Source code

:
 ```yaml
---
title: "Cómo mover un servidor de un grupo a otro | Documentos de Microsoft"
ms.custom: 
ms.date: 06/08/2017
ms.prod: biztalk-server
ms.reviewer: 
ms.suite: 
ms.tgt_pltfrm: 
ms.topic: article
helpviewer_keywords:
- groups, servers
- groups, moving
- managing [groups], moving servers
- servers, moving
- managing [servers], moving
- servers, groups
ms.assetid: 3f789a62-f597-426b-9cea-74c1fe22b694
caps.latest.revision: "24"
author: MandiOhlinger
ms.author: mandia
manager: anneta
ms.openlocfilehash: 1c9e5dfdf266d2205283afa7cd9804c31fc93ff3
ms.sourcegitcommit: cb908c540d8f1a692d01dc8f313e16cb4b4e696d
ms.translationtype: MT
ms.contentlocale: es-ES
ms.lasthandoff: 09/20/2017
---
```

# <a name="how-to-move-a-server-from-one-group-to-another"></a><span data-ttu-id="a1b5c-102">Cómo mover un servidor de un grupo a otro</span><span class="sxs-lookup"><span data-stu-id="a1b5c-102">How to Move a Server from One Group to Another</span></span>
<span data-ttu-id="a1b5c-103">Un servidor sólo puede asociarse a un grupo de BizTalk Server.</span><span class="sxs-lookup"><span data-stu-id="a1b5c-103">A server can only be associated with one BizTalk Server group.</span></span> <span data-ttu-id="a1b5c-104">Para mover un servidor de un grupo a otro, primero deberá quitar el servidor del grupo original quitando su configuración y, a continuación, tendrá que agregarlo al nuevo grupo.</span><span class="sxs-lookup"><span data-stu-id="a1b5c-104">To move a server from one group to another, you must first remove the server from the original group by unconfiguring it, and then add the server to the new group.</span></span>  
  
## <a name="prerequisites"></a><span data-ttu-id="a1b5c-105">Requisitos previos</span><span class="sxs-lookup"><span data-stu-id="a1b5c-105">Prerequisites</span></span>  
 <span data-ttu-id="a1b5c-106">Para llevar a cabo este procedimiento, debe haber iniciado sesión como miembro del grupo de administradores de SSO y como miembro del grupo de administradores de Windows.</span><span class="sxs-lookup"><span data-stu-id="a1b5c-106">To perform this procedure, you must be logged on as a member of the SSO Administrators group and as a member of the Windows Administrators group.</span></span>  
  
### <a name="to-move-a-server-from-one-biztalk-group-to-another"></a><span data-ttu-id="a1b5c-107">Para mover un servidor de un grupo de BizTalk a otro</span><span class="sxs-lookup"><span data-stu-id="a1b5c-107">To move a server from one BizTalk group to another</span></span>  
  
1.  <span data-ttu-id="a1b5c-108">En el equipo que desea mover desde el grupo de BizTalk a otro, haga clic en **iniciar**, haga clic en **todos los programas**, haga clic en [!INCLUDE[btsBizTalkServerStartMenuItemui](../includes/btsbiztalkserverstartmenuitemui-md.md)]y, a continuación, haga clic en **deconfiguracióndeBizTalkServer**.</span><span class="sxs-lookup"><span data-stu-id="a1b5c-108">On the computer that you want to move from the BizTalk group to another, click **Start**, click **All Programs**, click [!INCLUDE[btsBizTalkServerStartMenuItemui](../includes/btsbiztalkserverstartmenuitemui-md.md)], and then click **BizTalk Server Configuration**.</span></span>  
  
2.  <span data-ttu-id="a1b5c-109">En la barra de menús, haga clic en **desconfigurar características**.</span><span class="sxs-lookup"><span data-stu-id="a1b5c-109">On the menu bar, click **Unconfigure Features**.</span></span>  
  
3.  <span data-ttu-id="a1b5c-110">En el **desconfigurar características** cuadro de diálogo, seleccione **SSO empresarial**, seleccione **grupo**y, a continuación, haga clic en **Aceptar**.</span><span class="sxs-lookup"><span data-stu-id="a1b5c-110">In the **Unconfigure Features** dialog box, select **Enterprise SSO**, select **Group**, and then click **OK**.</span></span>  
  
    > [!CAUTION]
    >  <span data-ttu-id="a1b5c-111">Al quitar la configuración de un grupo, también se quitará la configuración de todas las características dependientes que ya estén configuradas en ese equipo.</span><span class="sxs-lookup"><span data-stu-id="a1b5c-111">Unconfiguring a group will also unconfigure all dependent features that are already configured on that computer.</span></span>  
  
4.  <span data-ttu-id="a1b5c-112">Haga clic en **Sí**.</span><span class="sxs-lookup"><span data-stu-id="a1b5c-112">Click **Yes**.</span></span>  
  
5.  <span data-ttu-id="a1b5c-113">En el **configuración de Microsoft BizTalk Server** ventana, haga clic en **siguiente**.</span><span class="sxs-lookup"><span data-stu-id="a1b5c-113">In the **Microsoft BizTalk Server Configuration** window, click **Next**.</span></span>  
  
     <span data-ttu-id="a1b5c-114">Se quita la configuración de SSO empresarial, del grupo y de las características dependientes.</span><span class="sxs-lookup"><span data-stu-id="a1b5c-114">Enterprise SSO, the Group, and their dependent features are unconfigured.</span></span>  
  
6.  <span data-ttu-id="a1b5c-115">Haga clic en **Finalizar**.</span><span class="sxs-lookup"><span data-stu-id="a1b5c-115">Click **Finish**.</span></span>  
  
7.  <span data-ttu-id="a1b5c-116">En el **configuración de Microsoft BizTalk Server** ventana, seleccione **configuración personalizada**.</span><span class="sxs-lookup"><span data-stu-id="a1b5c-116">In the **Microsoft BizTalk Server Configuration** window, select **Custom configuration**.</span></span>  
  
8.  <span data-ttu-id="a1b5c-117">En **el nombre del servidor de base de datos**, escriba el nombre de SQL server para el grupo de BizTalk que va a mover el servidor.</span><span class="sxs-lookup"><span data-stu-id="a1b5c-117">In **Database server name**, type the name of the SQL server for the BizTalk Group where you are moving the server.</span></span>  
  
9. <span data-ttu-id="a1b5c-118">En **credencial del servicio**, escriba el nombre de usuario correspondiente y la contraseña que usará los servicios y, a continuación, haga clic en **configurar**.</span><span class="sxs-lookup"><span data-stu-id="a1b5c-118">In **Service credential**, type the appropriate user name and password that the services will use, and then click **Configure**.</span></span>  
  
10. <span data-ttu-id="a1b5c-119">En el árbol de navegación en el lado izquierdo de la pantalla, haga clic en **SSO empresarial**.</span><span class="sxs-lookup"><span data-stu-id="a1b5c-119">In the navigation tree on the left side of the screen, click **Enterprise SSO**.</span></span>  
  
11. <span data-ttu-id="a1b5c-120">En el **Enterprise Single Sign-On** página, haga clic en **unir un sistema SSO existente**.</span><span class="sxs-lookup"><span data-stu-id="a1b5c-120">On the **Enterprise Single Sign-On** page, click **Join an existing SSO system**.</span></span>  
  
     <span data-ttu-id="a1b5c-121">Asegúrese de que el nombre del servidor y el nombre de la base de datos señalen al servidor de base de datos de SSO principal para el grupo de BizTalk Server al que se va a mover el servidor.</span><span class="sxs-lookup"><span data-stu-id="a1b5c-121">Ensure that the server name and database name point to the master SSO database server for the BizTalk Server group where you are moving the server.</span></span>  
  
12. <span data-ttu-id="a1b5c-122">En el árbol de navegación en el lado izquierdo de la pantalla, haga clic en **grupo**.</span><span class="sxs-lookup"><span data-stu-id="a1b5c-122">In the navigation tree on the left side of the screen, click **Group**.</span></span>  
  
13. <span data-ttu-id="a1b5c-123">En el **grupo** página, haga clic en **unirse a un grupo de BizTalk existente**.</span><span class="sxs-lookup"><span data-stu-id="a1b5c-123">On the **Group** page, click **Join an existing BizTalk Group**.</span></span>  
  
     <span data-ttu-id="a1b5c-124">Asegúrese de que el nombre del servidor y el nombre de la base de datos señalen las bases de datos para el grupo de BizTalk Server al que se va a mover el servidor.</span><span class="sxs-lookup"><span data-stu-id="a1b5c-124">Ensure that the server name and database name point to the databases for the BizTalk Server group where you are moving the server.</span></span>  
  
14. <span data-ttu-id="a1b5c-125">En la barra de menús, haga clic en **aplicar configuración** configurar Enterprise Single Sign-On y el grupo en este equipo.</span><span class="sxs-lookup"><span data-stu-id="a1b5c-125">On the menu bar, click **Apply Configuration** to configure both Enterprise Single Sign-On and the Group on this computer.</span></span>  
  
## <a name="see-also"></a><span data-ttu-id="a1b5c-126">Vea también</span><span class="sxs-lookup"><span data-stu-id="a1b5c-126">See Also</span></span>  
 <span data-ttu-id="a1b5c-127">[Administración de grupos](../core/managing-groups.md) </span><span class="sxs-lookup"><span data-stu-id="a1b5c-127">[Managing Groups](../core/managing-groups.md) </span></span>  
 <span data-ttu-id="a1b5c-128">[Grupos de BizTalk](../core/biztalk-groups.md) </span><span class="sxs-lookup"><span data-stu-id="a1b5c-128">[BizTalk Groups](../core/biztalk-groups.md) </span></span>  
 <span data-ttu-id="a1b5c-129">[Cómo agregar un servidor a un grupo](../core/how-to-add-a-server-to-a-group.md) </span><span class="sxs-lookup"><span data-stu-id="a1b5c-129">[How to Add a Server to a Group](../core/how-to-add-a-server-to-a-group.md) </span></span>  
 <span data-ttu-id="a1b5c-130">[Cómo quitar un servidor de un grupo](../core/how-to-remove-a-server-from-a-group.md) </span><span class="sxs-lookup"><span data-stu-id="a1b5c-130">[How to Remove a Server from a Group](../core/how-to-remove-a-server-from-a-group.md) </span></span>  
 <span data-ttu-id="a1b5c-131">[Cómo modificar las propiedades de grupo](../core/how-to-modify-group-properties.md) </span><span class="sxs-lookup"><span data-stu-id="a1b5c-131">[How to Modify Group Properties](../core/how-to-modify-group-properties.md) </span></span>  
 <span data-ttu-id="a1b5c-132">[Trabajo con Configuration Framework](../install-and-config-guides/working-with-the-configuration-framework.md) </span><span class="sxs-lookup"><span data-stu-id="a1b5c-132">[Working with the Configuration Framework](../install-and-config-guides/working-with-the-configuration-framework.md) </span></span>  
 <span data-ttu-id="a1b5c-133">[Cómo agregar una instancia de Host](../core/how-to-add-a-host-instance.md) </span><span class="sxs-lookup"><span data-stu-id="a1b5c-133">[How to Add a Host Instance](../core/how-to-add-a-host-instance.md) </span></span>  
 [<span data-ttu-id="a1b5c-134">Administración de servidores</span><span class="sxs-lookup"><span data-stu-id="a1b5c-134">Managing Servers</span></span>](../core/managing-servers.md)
__________
About this exercise
Of the records above, copy each line that includes "tree".

Exercise result
10. <span data-ttu-id="a1b5c-119">En el árbol de navegación en el lado izquierdo de la pantalla, haga clic en **SSO empresarial**.</span><span class="sxs-lookup"><span data-stu-id="a1b5c-119">In the navigation tree on the left side of the screen, click **Enterprise SSO**.</span></span>  
12. <span data-ttu-id="a1b5c-122">En el árbol de navegación en el lado izquierdo de la pantalla, haga clic en **grupo**.</span><span class="sxs-lookup"><span data-stu-id="a1b5c-122">In the navigation tree on the left side of the screen, click **Group**.</span></span>  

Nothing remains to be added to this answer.